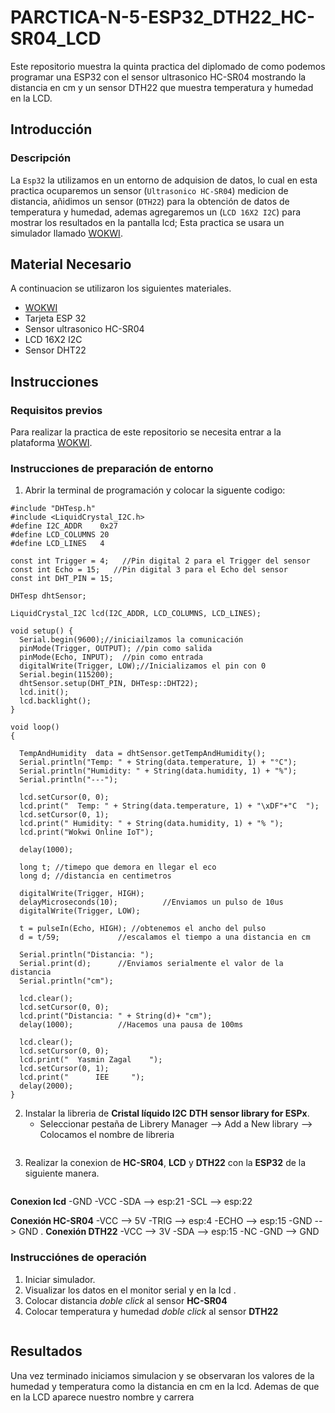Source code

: # PARCTICA-N-5-ESP32_DTH22_HC-SR04_LCD

Este repositorio muestra la quinta practica del diplomado de como podemos programar una ESP32 con el sensor ultrasonico HC-SR04 mostrando la distancia en cm y un sensor DTH22  que muestra temperatura y humedad en la LCD.

## Introducción

### Descripción

La ```Esp32``` la utilizamos en un entorno de adquision de datos, lo cual en esta practica ocuparemos un sensor (```Ultrasonico HC-SR04```)  medicion de distancia, añidimos un sensor (```DTH22```) para la obtención de datos de temperatura y humedad, ademas agregaremos un (```LCD 16X2 I2C```) para mostrar los resultados en la pantalla lcd; Esta practica se usara un simulador llamado [WOKWI](https://wokwi.com/).


## Material Necesario

A continuacion se utilizaron los siguientes materiales.

- [WOKWI](https://https://wokwi.com/)
- Tarjeta ESP 32
- Sensor ultrasonico HC-SR04
- LCD 16X2 I2C
- Sensor DHT22



## Instrucciones

### Requisitos previos

Para realizar la practica de este repositorio se necesita entrar a la plataforma [WOKWI](https://https://wokwi.com/).


### Instrucciones de preparación de entorno 

1. Abrir la terminal de programación y colocar la siguente codigo:

```
#include "DHTesp.h"
#include <LiquidCrystal_I2C.h>
#define I2C_ADDR    0x27
#define LCD_COLUMNS 20
#define LCD_LINES   4

const int Trigger = 4;   //Pin digital 2 para el Trigger del sensor
const int Echo = 15;   //Pin digital 3 para el Echo del sensor
const int DHT_PIN = 15;

DHTesp dhtSensor;

LiquidCrystal_I2C lcd(I2C_ADDR, LCD_COLUMNS, LCD_LINES);

void setup() {
  Serial.begin(9600);//iniciailzamos la comunicación
  pinMode(Trigger, OUTPUT); //pin como salida
  pinMode(Echo, INPUT);  //pin como entrada
  digitalWrite(Trigger, LOW);//Inicializamos el pin con 0
  Serial.begin(115200);
  dhtSensor.setup(DHT_PIN, DHTesp::DHT22);
  lcd.init();
  lcd.backlight();
}

void loop()
{

  TempAndHumidity  data = dhtSensor.getTempAndHumidity();
  Serial.println("Temp: " + String(data.temperature, 1) + "°C");
  Serial.println("Humidity: " + String(data.humidity, 1) + "%");
  Serial.println("---");
  
  lcd.setCursor(0, 0);
  lcd.print("  Temp: " + String(data.temperature, 1) + "\xDF"+"C  ");
  lcd.setCursor(0, 1);
  lcd.print(" Humidity: " + String(data.humidity, 1) + "% ");
  lcd.print("Wokwi Online IoT");

  delay(1000);

  long t; //timepo que demora en llegar el eco
  long d; //distancia en centimetros

  digitalWrite(Trigger, HIGH);
  delayMicroseconds(10);          //Enviamos un pulso de 10us
  digitalWrite(Trigger, LOW);
  
  t = pulseIn(Echo, HIGH); //obtenemos el ancho del pulso
  d = t/59;             //escalamos el tiempo a una distancia en cm
  
  Serial.println("Distancia: ");
  Serial.print(d);      //Enviamos serialmente el valor de la distancia
  Serial.println("cm");

  lcd.clear();
  lcd.setCursor(0, 0);
  lcd.print("Distancia: " + String(d)+ "cm");
  delay(1000);          //Hacemos una pausa de 100ms

  lcd.clear();
  lcd.setCursor(0, 0);
  lcd.print("  Yasmin Zagal    ");
  lcd.setCursor(0, 1);
  lcd.print("      IEE     ");
  delay(2000);
}
```


2. Instalar la libreria de **Cristal líquido I2C** **DTH sensor library for ESPx**. 
   - Seleccionar pestaña de Librery Manager --> Add a New library --> Colocamos el nombre de libreria 

![]()


3. Realizar la conexion de **HC-SR04**, **LCD** y **DTH22** con la **ESP32** de la siguiente manera.

![]()

  **Conexion lcd**
  -GND
  -VCC
  -SDA --> esp:21
  -SCL --> esp:22

  **Conexión HC-SR04**
  -VCC --> 5V
  -TRIG --> esp:4
  -ECHO --> esp:15
  -GND  --> GND
. **Conexión DTH22**
  -VCC --> 3V
  -SDA --> esp:15
  -NC 
  -GND  --> GND

### Instrucciónes de operación

1. Iniciar simulador.
2. Visualizar los datos en el monitor serial y en la lcd .
3. Colocar distancia *doble click* al sensor **HC-SR04**
4. Colocar temperatura y humedad *doble click* al sensor **DTH22**

![]()
  
## Resultados

Una vez terminado iniciamos simulacion y se observaran los valores de la humedad y temperatura como la distancia en cm en la lcd.
Ademas de que en la LCD aparece nuestro nombre y carrera 

![]()
![]()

WORK INSTRUCTIONS » All lines of the material that contain the string "long" are to be copied.

EXERCISE OUTPUT »
  long t; //timepo que demora en llegar el eco
  long d; //distancia en centimetros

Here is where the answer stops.